(Collected data)
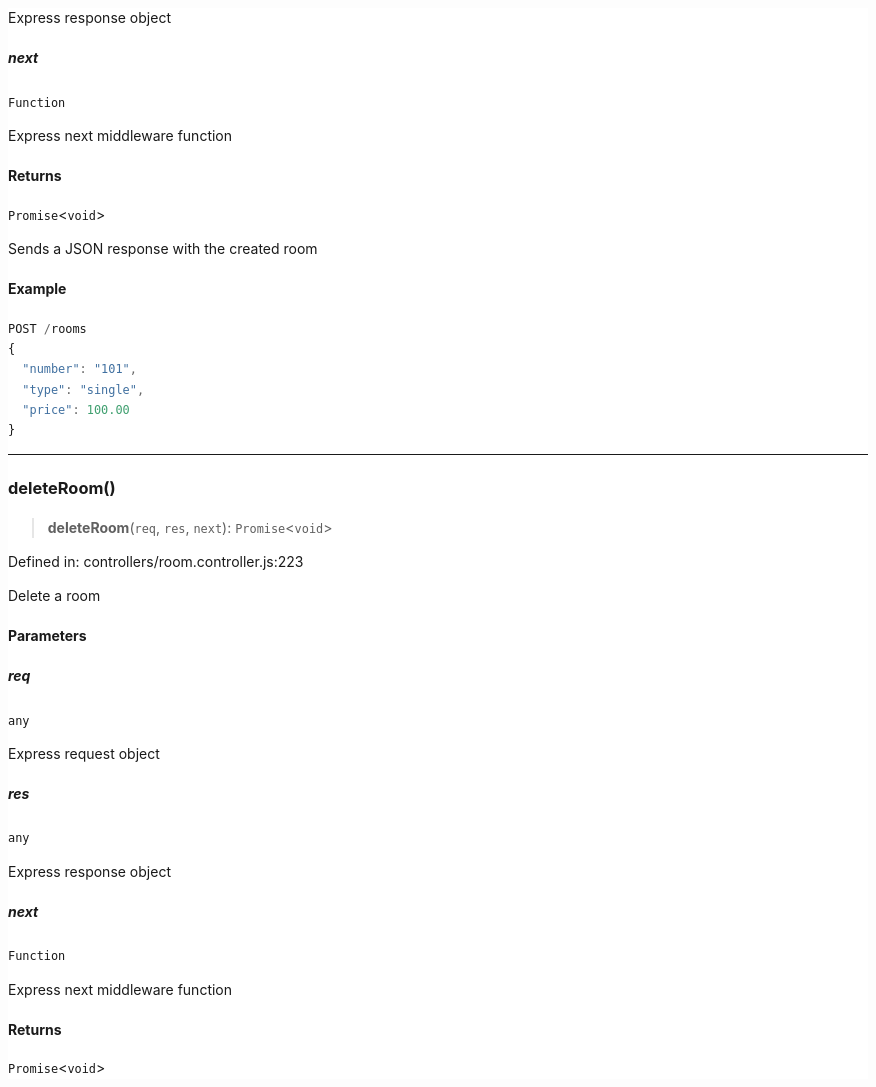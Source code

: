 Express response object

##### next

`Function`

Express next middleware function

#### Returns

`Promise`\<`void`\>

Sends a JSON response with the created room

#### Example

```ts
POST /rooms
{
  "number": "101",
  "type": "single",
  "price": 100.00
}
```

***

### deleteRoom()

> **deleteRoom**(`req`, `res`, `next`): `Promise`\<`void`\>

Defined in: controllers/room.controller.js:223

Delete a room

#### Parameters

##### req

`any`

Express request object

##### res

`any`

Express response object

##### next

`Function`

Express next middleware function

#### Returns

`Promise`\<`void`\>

...

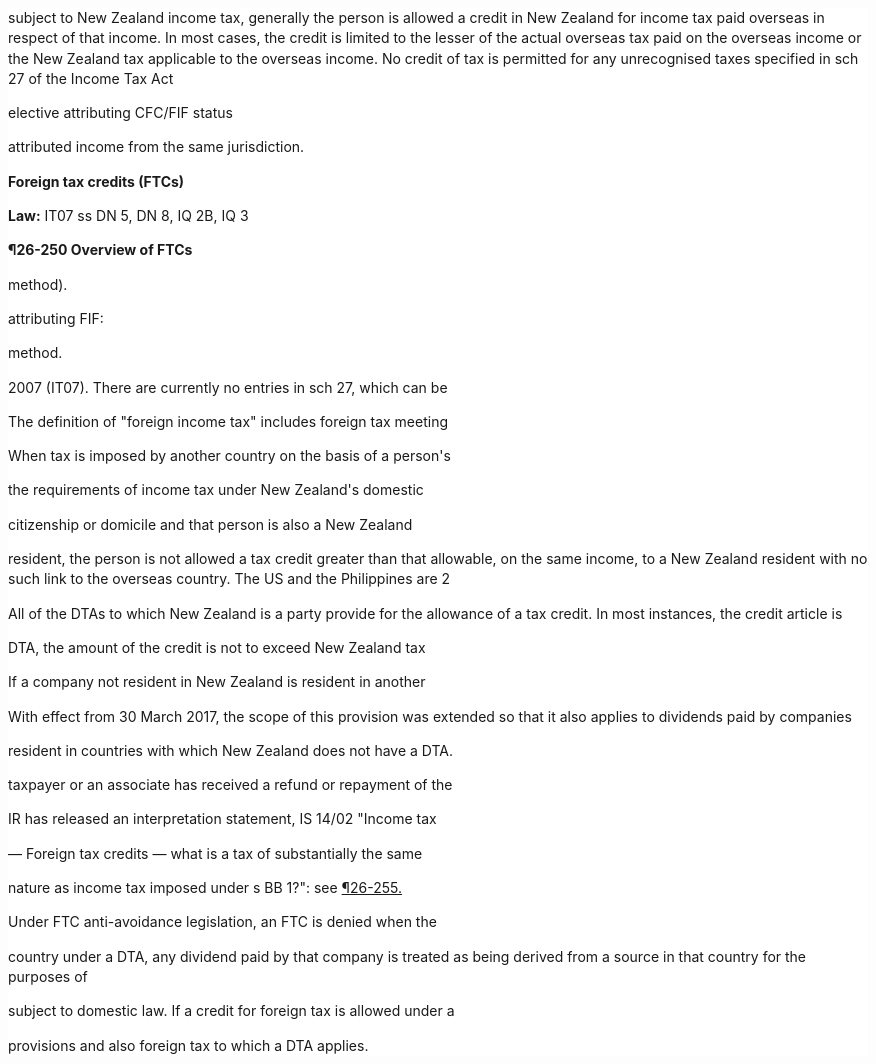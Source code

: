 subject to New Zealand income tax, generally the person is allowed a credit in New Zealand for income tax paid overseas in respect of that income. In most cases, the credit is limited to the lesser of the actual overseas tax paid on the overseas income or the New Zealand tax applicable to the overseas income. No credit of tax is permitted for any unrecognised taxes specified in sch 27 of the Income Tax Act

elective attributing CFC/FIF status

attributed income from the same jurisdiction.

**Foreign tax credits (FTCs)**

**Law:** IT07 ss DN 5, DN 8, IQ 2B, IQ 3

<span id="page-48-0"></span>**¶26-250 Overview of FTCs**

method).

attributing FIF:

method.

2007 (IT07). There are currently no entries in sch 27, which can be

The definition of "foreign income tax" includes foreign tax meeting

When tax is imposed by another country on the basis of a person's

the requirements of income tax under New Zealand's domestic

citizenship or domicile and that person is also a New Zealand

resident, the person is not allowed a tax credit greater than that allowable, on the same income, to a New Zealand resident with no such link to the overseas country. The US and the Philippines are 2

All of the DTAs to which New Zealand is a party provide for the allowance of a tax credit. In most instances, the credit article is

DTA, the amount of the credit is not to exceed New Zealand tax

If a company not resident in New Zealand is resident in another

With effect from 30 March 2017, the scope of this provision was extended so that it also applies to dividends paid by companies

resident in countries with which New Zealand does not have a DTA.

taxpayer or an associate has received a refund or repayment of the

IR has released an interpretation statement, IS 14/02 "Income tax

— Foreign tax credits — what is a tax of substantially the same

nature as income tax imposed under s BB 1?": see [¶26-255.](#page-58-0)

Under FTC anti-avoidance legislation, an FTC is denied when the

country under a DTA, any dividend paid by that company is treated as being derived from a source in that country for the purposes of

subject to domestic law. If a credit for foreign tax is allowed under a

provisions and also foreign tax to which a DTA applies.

Task goal —
Whenever a line of the records holds the string "deleteRoom", pick it out and copy it.

Response to the task —
### deleteRoom()
> **deleteRoom**(`req`, `res`, `next`): `Promise`\<`void`\>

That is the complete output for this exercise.